Data to use
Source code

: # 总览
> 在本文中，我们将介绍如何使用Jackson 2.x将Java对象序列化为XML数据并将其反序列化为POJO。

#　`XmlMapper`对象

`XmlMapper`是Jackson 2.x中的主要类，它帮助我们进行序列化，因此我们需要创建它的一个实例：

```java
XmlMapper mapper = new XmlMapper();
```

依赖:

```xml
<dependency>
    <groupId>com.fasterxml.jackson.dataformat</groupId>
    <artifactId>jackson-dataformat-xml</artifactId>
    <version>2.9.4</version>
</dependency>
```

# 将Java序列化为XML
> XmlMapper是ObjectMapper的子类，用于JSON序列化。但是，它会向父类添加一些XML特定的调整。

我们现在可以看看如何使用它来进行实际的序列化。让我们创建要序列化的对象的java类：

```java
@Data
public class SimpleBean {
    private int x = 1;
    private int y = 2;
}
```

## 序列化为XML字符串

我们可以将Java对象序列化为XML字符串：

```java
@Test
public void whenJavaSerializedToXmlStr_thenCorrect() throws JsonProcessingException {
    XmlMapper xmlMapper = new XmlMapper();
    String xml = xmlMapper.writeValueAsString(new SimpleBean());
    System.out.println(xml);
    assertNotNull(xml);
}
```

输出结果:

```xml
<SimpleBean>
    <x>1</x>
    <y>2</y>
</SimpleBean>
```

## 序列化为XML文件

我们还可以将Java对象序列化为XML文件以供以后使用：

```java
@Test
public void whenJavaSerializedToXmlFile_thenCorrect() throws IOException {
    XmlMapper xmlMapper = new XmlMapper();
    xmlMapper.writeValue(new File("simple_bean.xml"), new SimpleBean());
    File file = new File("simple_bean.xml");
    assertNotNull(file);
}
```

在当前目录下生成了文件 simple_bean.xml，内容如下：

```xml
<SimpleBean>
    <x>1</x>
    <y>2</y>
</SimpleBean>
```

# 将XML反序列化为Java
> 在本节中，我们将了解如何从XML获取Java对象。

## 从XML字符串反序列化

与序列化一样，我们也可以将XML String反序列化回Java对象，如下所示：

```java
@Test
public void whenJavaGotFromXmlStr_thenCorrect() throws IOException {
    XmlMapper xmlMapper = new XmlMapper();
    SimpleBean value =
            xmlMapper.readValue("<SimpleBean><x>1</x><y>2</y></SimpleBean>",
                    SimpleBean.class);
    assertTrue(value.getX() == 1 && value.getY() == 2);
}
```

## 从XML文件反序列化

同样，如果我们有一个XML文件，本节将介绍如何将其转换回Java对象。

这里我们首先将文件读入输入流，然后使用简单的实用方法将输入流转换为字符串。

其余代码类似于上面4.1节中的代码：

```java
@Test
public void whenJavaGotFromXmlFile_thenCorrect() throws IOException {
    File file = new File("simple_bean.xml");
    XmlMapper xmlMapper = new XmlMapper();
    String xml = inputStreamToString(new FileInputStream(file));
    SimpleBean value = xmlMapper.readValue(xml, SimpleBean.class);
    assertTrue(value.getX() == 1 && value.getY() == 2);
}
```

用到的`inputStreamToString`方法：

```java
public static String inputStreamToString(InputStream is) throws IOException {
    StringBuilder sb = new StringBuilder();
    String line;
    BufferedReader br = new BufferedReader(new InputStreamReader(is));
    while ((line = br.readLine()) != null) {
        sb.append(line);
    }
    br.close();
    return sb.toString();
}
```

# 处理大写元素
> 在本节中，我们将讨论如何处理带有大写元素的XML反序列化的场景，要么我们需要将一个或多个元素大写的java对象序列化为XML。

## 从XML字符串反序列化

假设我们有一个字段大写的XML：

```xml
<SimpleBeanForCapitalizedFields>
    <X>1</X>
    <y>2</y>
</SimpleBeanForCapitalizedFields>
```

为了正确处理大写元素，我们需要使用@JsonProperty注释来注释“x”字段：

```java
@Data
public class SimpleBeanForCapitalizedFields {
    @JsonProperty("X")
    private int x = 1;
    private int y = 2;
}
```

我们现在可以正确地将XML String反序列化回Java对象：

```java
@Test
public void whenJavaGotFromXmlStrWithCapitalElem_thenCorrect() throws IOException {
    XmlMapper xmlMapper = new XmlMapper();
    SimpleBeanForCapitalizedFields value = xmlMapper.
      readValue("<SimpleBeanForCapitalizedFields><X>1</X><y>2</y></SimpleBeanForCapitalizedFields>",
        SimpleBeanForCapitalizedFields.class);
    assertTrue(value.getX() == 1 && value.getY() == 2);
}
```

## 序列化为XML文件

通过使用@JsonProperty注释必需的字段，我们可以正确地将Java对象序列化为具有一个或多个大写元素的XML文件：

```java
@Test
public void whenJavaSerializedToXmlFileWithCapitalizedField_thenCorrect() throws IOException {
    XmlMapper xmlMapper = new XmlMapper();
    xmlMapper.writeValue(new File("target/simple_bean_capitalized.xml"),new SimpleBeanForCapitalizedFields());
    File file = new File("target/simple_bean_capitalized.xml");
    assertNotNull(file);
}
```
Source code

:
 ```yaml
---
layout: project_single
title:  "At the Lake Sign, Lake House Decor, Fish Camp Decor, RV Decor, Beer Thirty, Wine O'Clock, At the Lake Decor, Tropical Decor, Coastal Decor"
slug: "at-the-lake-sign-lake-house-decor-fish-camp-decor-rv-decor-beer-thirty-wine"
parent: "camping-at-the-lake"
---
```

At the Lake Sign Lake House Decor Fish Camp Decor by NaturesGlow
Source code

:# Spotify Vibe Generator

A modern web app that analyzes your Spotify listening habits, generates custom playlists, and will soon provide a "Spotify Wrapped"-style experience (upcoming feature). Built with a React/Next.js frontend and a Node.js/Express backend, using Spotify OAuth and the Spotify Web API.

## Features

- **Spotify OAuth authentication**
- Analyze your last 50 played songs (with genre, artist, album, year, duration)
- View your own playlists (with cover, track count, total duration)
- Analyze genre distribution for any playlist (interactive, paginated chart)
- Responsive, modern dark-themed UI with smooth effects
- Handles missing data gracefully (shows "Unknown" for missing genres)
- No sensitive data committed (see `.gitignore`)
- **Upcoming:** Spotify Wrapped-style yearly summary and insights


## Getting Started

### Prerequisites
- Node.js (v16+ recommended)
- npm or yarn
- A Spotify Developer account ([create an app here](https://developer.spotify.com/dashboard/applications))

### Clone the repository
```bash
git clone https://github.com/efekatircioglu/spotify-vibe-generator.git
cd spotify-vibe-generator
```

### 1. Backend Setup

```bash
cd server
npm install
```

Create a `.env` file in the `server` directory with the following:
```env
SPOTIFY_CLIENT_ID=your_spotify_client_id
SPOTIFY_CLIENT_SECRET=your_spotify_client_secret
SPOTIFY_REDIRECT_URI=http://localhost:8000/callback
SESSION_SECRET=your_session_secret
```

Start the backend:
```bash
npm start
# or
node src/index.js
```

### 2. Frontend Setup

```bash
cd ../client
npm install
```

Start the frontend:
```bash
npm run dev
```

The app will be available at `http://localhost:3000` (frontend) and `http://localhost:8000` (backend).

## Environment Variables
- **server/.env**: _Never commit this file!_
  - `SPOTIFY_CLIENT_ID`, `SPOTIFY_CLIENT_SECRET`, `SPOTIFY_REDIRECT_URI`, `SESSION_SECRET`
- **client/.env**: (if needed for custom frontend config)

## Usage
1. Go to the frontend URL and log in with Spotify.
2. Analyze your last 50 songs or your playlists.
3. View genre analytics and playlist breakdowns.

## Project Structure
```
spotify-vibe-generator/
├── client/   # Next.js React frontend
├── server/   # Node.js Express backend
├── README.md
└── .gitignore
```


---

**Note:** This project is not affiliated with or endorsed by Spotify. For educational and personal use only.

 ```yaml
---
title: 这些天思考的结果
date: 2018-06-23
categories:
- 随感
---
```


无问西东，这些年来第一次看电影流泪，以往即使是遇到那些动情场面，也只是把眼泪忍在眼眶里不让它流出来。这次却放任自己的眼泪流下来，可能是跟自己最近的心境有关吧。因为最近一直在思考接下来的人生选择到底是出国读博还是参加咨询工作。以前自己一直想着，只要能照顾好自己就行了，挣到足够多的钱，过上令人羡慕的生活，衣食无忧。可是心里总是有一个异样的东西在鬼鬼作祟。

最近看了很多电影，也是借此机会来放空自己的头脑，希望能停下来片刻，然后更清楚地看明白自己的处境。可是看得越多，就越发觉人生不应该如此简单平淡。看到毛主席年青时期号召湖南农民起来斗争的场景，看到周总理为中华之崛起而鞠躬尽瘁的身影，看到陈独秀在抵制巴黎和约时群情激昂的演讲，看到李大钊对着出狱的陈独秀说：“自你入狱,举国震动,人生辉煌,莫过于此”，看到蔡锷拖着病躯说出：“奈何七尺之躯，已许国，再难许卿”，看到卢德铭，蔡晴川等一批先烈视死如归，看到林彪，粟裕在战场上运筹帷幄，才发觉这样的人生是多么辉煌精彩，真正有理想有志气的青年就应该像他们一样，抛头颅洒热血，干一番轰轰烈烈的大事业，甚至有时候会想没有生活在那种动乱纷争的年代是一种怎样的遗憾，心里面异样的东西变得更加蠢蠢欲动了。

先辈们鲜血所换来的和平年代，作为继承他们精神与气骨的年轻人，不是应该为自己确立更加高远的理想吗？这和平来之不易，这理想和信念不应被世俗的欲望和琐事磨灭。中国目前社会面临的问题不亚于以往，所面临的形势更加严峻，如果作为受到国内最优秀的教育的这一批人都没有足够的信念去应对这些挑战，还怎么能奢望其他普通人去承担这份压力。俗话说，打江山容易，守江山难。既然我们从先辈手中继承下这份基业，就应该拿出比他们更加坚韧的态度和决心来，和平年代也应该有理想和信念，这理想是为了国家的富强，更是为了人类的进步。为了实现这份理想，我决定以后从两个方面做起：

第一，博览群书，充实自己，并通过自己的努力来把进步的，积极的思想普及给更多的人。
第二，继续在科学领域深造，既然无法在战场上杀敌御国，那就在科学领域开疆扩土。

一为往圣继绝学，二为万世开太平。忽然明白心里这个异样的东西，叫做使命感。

Activity
Return, from the material above, every line with the word "will".

Solution to this problem
A modern web app that analyzes your Spotify listening habits, generates custom playlists, and will soon provide a "Spotify Wrapped"-style experience (upcoming feature). Built with a React/Next.js frontend and a Node.js/Express backend, using Spotify OAuth and the Spotify Web API.
The app will be available at `http://localhost:3000` (frontend) and `http://localhost:8000` (backend).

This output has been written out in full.